My perspective is that in large codebases I have far more trouble remembering function names and what they do than I ever have trouble decoding statements. So the increased code size, long functions and ... that comes from those long list construction statements and loops always seems to take more out of me than difficult list or dictionary comprehensions. Also there are very much fewer places for bugs to hide.

There's also the additional argument that list comprehensions are more efficient because they don't actually construct the list. They generate iterators. It is not a huge difference like in Haskell but it definitely helps.

And there are special cases where you have to use list comprehensions : infinite lists can work as a comprehension, yet the equivalent code to generate them is pages long.


Huh. You seem to think nobody could possibly find comprehensions as easy to read as loops. That surprises me because I think the reason they got implemented in many programming languages is precisely that many people find them easier to read!

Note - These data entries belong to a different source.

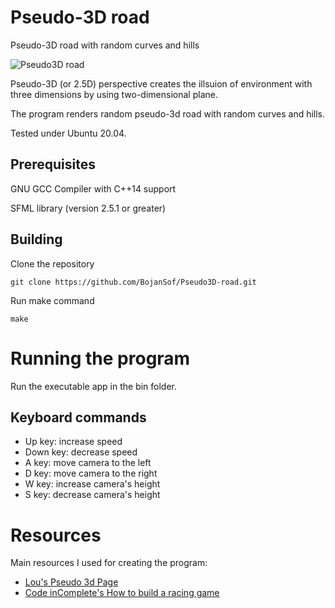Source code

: # Pseudo-3D road
Pseudo-3D road with random curves and hills

![Pseudo3D road](https://github.com/BojanSof/Pseudo3D-road/blob/main/images/pseudo3d_road.gif)

Pseudo-3D (or 2.5D) perspective creates the illsuion of environment with three dimensions by using two-dimensional plane.

The program renders random pseudo-3d road with random curves and hills.

Tested under Ubuntu 20.04.
## Prerequisites
GNU GCC Compiler with C++14 support

SFML library (version 2.5.1 or greater)
## Building
Clone the repository
```
git clone https://github.com/BojanSof/Pseudo3D-road.git
```
Run make command
```
make
```
# Running the program
Run the executable app in the bin folder.
## Keyboard commands
- Up key: increase speed
- Down key: decrease speed
- A key: move camera to the left
- D key: move camera to the right
- W key: increase camera's height
- S key: decrease camera's height
# Resources
Main resources I used for creating the program:

- [Lou's Pseudo 3d Page](http://www.extentofthejam.com/pseudo/)
- [Code inComplete's How to build a racing game](https://codeincomplete.com/articles/javascript-racer/)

I think he's talking about more complex list comprehensions then just the traditional for-loop + map setup. I haven't been in Python land for awhile but I remember some atrocious contraptions of 80+ line comprehensions that could of been infinitely more explicit as a literal for loop.

This is Python after all.


Well, rewriting a 80+ line comprehension as an 80+ line series of nested loops and conditionals wouldn't increase readability in my opinion. What would make it easier to read is to divide the computation into several smaller steps, which could be done either with several comprehensions or several loops.


> I /ignore/ the normal python syntax

Is it not normal to do that? I always lay out the nested ones, and even single comprehensions if the conditional is complex.


Yes, that's very common formatting (except for the whitespace immediately inside the square brackets, which violates PEP 8, but that's incidental to the question of line breaks).


I'd do the ruby version as:

    splits.flat_map do |(a, b)|
      alphabet.map{|c| a + b + c}
    end
Which feels pretty close to the list comprehension to my eyes.


Depends on a programmer I guess. I'm pretty confused by the Ruby version and I can do Ruby in anger. I'd also use maps rather than each if I was writing it.


Cool. As a math guy, I enjoy the similarity between comprehensions and set-builder notation:

https://en.wikipedia.org/wiki/Set-builder_notation


In the opposite direction, having knowledge of Python's list comprehensions (and to some degree, an understanding of lazy evaluation) helped me a ton when set-builder notation was introduced in my first discrete math class.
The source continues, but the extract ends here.